Film producer and New York Giants owner Steve Tisch is donating $10 million to UCLA so that researchers can focus on the diagnosis and treatments of sports-related brain injuries among young athletes, university officials announced Thursday.

The funding, regarded as the single largest gift from an individual to a medical center for a brain injury-related initiative, will allow the university to create the first U.S. fellowship program to train pediatric neurologists who specialize in sports concussions, UCLA officials said.

“As the father of children who are athletes, and as an NFL owner, I greatly value the positive role that sports play in people’s lives and am personally concerned about sports concussions,” Tisch said in a statement. “UCLA runs one of the best youth concussion programs in the nation, and I’m honored that my gift will allow the program to accelerate and expand its efforts to help kids, parents and coaches understand how to prevent and treat concussions and enjoy the sports that they love.”

Tisch’s announced donation comes on the same day that President Barack Obama held a first-of-its-kind summit at the White House Thursday to discuss the issue of youth sports and head injuries.
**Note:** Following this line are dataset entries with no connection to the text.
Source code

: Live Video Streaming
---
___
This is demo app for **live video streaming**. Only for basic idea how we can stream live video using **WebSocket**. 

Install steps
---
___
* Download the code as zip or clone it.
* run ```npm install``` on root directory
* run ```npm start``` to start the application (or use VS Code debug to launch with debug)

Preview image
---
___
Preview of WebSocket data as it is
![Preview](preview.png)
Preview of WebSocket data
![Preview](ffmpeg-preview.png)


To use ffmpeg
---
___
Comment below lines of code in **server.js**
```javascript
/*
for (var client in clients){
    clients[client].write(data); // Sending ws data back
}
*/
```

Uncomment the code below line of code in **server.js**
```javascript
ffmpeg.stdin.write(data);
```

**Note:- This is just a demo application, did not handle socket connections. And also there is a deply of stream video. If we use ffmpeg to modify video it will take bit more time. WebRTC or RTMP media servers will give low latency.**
The summit brought 200 sports officials, medical experts, parent activists and young athletes together to find new ways to identify, treat and prevent serious head injuries in youth sports. The White House released figures stating that at least 250,000 emergency visits are made by young people with sport or recreation-related brain injuries. Tisch’s gift is part of a broad, national effort among several groups to raise awareness and prevention of sports related injuries among youths, among other initiatives.

“There were a couple of times where I’m sure that ringing sensation in my head and the need to sit down for a while might have been a mild concussion, and at the time you didn’t think anything of it,” Obama told reporters, saying that it was time to change the culture of telling young athletes to “suck it up” after sustaining head injuries.

“The awareness is improved today, but not by much,” the president added.

Dr. Christopher Giza, who founded the BrainSPORT (Brain Sports concussion Prevention Outreach Research and Treatment) Program in 2012 at UCLA, attended the summit and also praised Tisch’s commitment. The program has been renamed the UCLA Steve Tisch BrainSPORT Program.

“Mr. Tisch’s generous gift will be an enormous game-changer, enabling us to create diagnostic tools customized to younger athletes,” Gaza said in a statement. “Currently, young athletes are assessed with adult tests — but kids aren’t little adults. With the right diagnosis and personalized care, kids can recover completely from concussion.”

Gaza said the program’s immediate goal is to “develop an age-appropriate concussion-evaluation tool that blends baseline testing, recordings from advanced biomechanical sensors, and expert neurological and cognitive exams. The tests will measure a concussion’s severity, determine the treatment and guide plans for the affected athlete’s return to competition.”

In addition to owning the Giants, Tisch is a producer in the entertainment industry, producing such films as the Academy-Award winning “Forrest Gump.”

“We salute Steve Tisch for his leadership in addressing a critical challenge that extends well beyond competitive sports,” NFL Commissioner Roger Goodell said in the UCLA statement.